The results show that the SMCBx2 and CICB switches achieve slightly higher throughput than the 2SMCB switch when the switch size is small (e.g., N < 16). As the switch size increases, the throughput of both switches approaches 100%, and the throughput of the IQ switch with PIM approaches 63%.
The throughput of the switches with the same amount of memory in the SMCB switches and the CICB switch (i.e., k s = 2 and k = 1) are compared. Figure 7 was generated using (5) for the SMCBx2 and CICB switches and (6) for the 2SMCB switch. This figure shows that as the switch size increases, the throughput of both switches approaches 100%. The SMCBx2 switch has the same performance as that of the CICB switch, but at the cost of a memory speedup of 2. 
F. Discussion of Nonblocking Probability under Hot Spot and Bursty Traffic
Internet traffic may not show uniformity. We discusse the nonblocking probability under hot spot and bursty traffic in this section. In this paper, the assumption of having cell destinations uniformly distributed over all outputs can be relaxed to allow hot spot traffic, where the traffic arriving in the inputs is directed to a single output. This is still governed by the M/M/1 model with a different arrival probability. Assuming the probability of arrival as P f = 0 still holds. The performance of the SMCB switches under unbalanced traffic depends on the number of inputs that are sharing the crosspoint buffers, m, and on the arbitration scheme used. It has been shown that the SMCB switches achieve a comparable performance to that of a CICB switch with weighted arbitration schemes and minimum number of inputs sharing the crosspoint buffers, e.g., m=2 [12] .

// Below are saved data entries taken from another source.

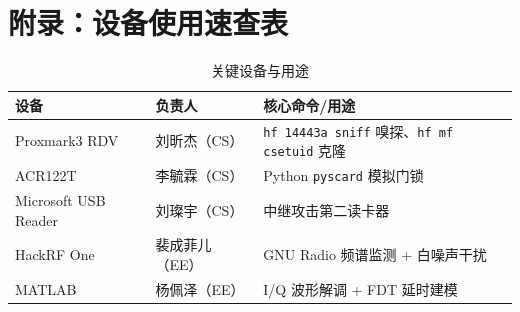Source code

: \documentclass[12pt,a4paper]{ctexart}
\begin{document}
\section{附录：设备使用速查表}

\begin{table}[h]
\centering
\caption{关键设备与用途}
\begin{tabular}{lll}
\toprule
\textbf{设备} & \textbf{负责人} & \textbf{核心命令/用途} \\
\midrule
Proxmark3 RDV & 刘昕杰（CS） & \texttt{hf 14443a sniff} 嗅探、\texttt{hf mf csetuid} 克隆 \\
ACR122T & 李毓霖（CS） & Python \texttt{pyscard} 模拟门锁 \\
Microsoft USB Reader& 刘璨宇（CS） & 中继攻击第二读卡器 \\
HackRF One & 裴成菲儿（EE）& GNU Radio 频谱监测 + 白噪声干扰 \\
MATLAB & 杨佩泽（EE） & I/Q 波形解调 + FDT 延时建模 \\
\bottomrule
\end{tabular}
\end{table}
\end{document}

Bursty traffic is also of interest when analyzing switch performance. As observed by the CAIDA traffic analysis project, the probability that the average Internet packet size is smaller than 100 bytes is more than 50% [32] , [33] . Packet segmentation may not be necessary when the size of a packet is small. Cell length can be determined by the expected packet length [32] , [33] . An appropriate cell length reduces the level of packet segmentation and improves switching performance [11] , [34] [35] [36] [37] [38] [39] [40] .
The analysis of bursty traffic can be relaxed from fixed-size cells in the proposed analysis to variable-sized cells since cell arrival can still be modeled as Bernoulli arrivals for variable-length cells.
IV. CONCLUSIONS
This paper presents a theoretical throughput analysis of two shared-memory CICB switches, the SMCBxm and mSMCB switches, which use crosspoint buffers shared by m input ports and random-based arbitrations, under independent and identically distributed traffic with uniform distributions and Bernoulli arrivals. The SMCBxm switch uses memory speedup and dynamically partitions the shared memory among the sharing inputs. The mSMCB switch arbitrates the access to crosspoint buffers using an input access scheduler and avoids memory speedup.
In this paper, we have proved that these switches achieve 100% throughput under i.i.d. traffic with uniform distribution and Bernoulli arrivals. This result also indicates that speedup is not necessary by the mSMCB switch to achieve this high performance. Both of the analyzed SMCB switches relax the amount of memory to 1 m of that in the buffered crossbar of a CICB switch with dedicated crosspoint buffers.